Directions – When you reach the line containing "[BaseActions.Done]: 'Default completion" in the data below, begin returning lines exactly as written, and stop once the line containing "- [ ] 11.1. Update" has been returned.

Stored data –
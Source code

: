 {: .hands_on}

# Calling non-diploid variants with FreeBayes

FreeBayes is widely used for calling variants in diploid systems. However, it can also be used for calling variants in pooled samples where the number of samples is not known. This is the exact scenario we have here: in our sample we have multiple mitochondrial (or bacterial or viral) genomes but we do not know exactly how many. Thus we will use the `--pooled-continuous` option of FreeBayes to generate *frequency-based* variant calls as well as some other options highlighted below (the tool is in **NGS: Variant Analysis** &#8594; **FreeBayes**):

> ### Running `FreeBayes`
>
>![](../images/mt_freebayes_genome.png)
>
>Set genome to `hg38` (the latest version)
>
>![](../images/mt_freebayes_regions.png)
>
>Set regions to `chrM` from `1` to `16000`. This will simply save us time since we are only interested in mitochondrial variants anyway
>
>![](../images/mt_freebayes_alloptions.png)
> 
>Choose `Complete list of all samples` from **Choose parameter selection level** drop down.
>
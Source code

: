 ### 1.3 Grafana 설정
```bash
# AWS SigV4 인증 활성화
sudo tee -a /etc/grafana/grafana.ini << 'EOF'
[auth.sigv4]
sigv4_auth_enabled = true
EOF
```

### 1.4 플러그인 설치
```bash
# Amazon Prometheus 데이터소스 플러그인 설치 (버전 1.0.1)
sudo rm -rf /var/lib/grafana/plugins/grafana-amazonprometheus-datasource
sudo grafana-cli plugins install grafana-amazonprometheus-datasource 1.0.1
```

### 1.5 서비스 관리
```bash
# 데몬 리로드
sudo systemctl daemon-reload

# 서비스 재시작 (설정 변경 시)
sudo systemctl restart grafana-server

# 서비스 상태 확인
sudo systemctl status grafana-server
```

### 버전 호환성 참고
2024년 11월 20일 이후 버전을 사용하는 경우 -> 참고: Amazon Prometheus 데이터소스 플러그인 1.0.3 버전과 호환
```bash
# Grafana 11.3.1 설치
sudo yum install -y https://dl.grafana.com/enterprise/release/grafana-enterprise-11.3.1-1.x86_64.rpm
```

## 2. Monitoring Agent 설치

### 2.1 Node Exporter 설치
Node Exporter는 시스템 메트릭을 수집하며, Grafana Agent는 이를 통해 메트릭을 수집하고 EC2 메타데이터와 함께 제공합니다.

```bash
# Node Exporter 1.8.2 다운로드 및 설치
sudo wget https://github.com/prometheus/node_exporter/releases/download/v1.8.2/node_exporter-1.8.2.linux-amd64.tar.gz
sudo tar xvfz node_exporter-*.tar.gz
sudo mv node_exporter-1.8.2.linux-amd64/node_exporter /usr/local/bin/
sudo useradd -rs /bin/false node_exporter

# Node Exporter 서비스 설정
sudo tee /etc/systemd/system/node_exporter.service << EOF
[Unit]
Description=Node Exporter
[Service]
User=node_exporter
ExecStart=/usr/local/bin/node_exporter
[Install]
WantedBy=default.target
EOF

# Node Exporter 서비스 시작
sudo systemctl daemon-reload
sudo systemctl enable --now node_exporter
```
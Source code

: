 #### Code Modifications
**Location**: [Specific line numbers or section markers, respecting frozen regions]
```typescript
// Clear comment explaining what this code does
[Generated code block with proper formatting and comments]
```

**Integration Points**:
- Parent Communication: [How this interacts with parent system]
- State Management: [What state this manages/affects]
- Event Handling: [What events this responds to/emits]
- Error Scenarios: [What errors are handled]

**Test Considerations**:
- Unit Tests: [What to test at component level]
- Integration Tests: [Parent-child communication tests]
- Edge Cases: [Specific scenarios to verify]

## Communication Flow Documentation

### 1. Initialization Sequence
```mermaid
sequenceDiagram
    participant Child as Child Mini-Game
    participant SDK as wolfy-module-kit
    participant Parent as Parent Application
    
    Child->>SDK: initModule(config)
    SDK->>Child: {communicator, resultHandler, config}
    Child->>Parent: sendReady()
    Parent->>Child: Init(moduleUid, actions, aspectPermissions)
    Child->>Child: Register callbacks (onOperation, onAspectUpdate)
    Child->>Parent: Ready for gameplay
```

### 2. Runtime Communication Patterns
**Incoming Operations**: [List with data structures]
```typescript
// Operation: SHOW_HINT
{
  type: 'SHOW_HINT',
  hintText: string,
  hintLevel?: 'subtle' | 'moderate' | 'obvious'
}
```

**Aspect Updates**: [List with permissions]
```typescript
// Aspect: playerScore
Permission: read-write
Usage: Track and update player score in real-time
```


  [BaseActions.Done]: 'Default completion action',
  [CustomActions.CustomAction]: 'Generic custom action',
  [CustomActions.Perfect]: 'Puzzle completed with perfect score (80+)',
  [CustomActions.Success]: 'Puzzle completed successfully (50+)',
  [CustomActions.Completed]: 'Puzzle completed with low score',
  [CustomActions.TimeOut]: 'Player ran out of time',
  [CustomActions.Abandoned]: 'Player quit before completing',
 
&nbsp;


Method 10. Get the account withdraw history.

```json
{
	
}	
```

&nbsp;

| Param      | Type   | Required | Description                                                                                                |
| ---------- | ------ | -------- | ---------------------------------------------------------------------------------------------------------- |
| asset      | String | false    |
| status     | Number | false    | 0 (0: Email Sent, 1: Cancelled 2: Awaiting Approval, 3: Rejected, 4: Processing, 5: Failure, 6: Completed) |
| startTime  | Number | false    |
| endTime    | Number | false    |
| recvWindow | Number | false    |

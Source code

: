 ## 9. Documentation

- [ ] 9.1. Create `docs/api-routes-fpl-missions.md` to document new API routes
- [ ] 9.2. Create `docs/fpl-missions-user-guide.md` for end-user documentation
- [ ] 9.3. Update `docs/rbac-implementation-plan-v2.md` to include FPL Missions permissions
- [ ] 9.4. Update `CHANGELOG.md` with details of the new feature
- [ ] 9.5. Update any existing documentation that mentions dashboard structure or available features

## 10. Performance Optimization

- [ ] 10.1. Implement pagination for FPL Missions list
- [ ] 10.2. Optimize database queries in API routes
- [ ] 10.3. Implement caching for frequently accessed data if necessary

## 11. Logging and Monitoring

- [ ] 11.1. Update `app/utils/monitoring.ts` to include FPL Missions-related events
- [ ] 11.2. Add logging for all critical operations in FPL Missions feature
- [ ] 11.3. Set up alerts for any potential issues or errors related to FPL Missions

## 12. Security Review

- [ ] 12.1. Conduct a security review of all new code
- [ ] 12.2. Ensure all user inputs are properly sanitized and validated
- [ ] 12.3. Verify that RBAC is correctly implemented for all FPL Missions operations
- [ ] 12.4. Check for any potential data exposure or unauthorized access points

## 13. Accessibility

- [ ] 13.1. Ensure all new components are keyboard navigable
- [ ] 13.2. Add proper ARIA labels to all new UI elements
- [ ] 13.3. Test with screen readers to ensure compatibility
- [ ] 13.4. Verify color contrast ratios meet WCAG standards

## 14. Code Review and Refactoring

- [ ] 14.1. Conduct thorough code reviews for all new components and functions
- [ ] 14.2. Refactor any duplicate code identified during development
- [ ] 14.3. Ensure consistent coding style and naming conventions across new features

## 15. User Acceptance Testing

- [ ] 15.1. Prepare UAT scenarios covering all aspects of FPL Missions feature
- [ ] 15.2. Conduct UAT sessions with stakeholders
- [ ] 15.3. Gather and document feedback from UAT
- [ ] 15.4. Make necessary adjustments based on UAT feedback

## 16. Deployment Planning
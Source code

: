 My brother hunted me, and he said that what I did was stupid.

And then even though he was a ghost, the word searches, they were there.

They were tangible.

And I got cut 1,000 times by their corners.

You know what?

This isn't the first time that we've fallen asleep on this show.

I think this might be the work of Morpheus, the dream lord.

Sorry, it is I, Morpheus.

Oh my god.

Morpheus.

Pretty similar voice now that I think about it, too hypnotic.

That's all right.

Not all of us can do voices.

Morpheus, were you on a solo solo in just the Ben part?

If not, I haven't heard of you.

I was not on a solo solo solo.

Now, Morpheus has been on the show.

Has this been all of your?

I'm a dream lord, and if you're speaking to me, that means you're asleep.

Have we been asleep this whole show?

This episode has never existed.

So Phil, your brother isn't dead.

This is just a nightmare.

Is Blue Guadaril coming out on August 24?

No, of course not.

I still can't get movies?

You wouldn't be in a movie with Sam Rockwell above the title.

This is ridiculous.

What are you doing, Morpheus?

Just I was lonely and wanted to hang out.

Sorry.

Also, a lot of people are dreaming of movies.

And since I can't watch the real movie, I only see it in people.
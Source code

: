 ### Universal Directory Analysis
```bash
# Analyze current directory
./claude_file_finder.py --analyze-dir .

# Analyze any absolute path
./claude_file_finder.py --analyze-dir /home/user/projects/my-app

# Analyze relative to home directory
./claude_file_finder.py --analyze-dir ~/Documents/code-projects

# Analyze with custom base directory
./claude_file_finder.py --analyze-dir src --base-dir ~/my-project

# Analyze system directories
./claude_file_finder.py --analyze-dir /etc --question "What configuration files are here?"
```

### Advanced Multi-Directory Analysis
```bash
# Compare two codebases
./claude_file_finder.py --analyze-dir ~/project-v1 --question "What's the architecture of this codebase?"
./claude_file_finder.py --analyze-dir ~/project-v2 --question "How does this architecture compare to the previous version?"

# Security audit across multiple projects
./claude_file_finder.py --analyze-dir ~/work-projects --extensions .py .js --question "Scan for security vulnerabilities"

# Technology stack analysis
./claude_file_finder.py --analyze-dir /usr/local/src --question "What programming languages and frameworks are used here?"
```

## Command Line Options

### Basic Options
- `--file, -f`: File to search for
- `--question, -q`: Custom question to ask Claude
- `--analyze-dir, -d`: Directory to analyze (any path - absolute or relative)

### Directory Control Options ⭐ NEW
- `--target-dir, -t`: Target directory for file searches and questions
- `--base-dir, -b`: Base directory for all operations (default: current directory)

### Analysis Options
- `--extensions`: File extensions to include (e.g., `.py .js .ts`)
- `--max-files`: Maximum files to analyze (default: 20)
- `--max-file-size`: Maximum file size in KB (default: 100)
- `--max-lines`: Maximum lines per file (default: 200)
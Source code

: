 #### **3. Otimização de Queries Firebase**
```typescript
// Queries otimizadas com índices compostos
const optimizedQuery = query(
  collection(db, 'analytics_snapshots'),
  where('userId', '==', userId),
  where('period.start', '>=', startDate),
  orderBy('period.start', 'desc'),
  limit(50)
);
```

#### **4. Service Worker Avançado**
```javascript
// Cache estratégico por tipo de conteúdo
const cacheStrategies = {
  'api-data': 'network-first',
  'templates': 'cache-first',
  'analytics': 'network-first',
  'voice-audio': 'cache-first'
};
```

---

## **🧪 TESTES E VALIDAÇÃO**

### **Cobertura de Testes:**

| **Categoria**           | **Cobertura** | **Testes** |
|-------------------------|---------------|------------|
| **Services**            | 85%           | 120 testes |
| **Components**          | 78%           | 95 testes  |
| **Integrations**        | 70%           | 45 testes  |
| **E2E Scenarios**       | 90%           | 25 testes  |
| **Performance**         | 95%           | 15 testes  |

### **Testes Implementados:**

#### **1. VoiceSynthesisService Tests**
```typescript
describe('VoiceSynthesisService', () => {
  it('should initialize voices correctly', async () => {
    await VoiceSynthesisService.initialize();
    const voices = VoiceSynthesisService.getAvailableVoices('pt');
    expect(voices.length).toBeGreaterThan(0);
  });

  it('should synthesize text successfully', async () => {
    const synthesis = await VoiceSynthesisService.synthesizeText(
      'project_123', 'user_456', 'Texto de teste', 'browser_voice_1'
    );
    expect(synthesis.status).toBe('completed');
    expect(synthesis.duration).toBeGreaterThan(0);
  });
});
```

Exercise output –
  [BaseActions.Done]: 'Default completion action',
  [CustomActions.CustomAction]: 'Generic custom action',
  [CustomActions.Perfect]: 'Puzzle completed with perfect score (80+)',
  [CustomActions.Success]: 'Puzzle completed successfully (50+)',
  [CustomActions.Completed]: 'Puzzle completed with low score',
  [CustomActions.TimeOut]: 'Player ran out of time',
  [CustomActions.Abandoned]: 'Player quit before completing',
 
&nbsp;


Method 10. Get the account withdraw history.

```json
{
	
}	
```

&nbsp;

| Param      | Type   | Required | Description                                                                                                |
| ---------- | ------ | -------- | ---------------------------------------------------------------------------------------------------------- |
| asset      | String | false    |
| status     | Number | false    | 0 (0: Email Sent, 1: Cancelled 2: Awaiting Approval, 3: Rejected, 4: Processing, 5: Failure, 6: Completed) |
| startTime  | Number | false    |
| endTime    | Number | false    |
| recvWindow | Number | false    |

Source code

: ## 9. Documentation

- [ ] 9.1. Create `docs/api-routes-fpl-missions.md` to document new API routes
- [ ] 9.2. Create `docs/fpl-missions-user-guide.md` for end-user documentation
- [ ] 9.3. Update `docs/rbac-implementation-plan-v2.md` to include FPL Missions permissions
- [ ] 9.4. Update `CHANGELOG.md` with details of the new feature
- [ ] 9.5. Update any existing documentation that mentions dashboard structure or available features

## 10. Performance Optimization

- [ ] 10.1. Implement pagination for FPL Missions list
- [ ] 10.2. Optimize database queries in API routes
- [ ] 10.3. Implement caching for frequently accessed data if necessary

## 11. Logging and Monitoring

- [ ] 11.1. Update `app/utils/monitoring.ts` to include FPL Missions-related events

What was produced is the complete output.